---------- DATASET RECORDS
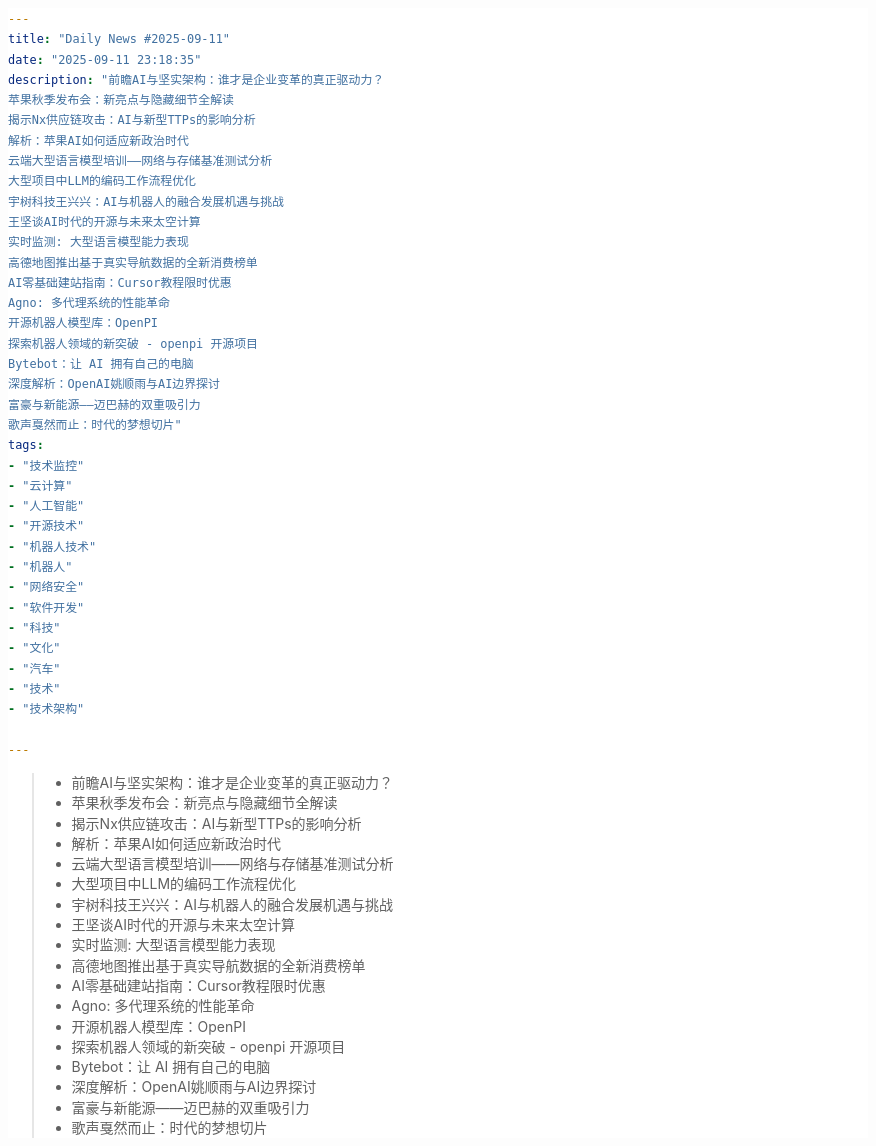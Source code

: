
 ```yaml
---
title: "Daily News #2025-09-11"
date: "2025-09-11 23:18:35"
description: "前瞻AI与坚实架构：谁才是企业变革的真正驱动力？
苹果秋季发布会：新亮点与隐藏细节全解读
揭示Nx供应链攻击：AI与新型TTPs的影响分析
解析：苹果AI如何适应新政治时代
云端大型语言模型培训——网络与存储基准测试分析
大型项目中LLM的编码工作流程优化
宇树科技王兴兴：AI与机器人的融合发展机遇与挑战
王坚谈AI时代的开源与未来太空计算
实时监测: 大型语言模型能力表现
高德地图推出基于真实导航数据的全新消费榜单
AI零基础建站指南：Cursor教程限时优惠
Agno: 多代理系统的性能革命
开源机器人模型库：OpenPI
探索机器人领域的新突破 - openpi 开源项目
Bytebot：让 AI 拥有自己的电脑
深度解析：OpenAI姚顺雨与AI边界探讨
富豪与新能源——迈巴赫的双重吸引力
歌声戛然而止：时代的梦想切片"
tags: 
- "技术监控"
- "云计算"
- "人工智能"
- "开源技术"
- "机器人技术"
- "机器人"
- "网络安全"
- "软件开发"
- "科技"
- "文化"
- "汽车"
- "技术"
- "技术架构"

---
```


> - 前瞻AI与坚实架构：谁才是企业变革的真正驱动力？
> - 苹果秋季发布会：新亮点与隐藏细节全解读
> - 揭示Nx供应链攻击：AI与新型TTPs的影响分析
> - 解析：苹果AI如何适应新政治时代
> - 云端大型语言模型培训——网络与存储基准测试分析
> - 大型项目中LLM的编码工作流程优化
> - 宇树科技王兴兴：AI与机器人的融合发展机遇与挑战
> - 王坚谈AI时代的开源与未来太空计算
> - 实时监测: 大型语言模型能力表现
> - 高德地图推出基于真实导航数据的全新消费榜单
> - AI零基础建站指南：Cursor教程限时优惠
> - Agno: 多代理系统的性能革命
> - 开源机器人模型库：OpenPI
> - 探索机器人领域的新突破 - openpi 开源项目
> - Bytebot：让 AI 拥有自己的电脑
> - 深度解析：OpenAI姚顺雨与AI边界探讨
> - 富豪与新能源——迈巴赫的双重吸引力
> - 歌声戛然而止：时代的梦想切片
--------------------
__WHAT NEEDS TO BE DONE__
Work out how many lines in the records above include the string "拥有自己的电脑", and provide that figure with no other text.

__RESULT OF THE EXERCISE__
2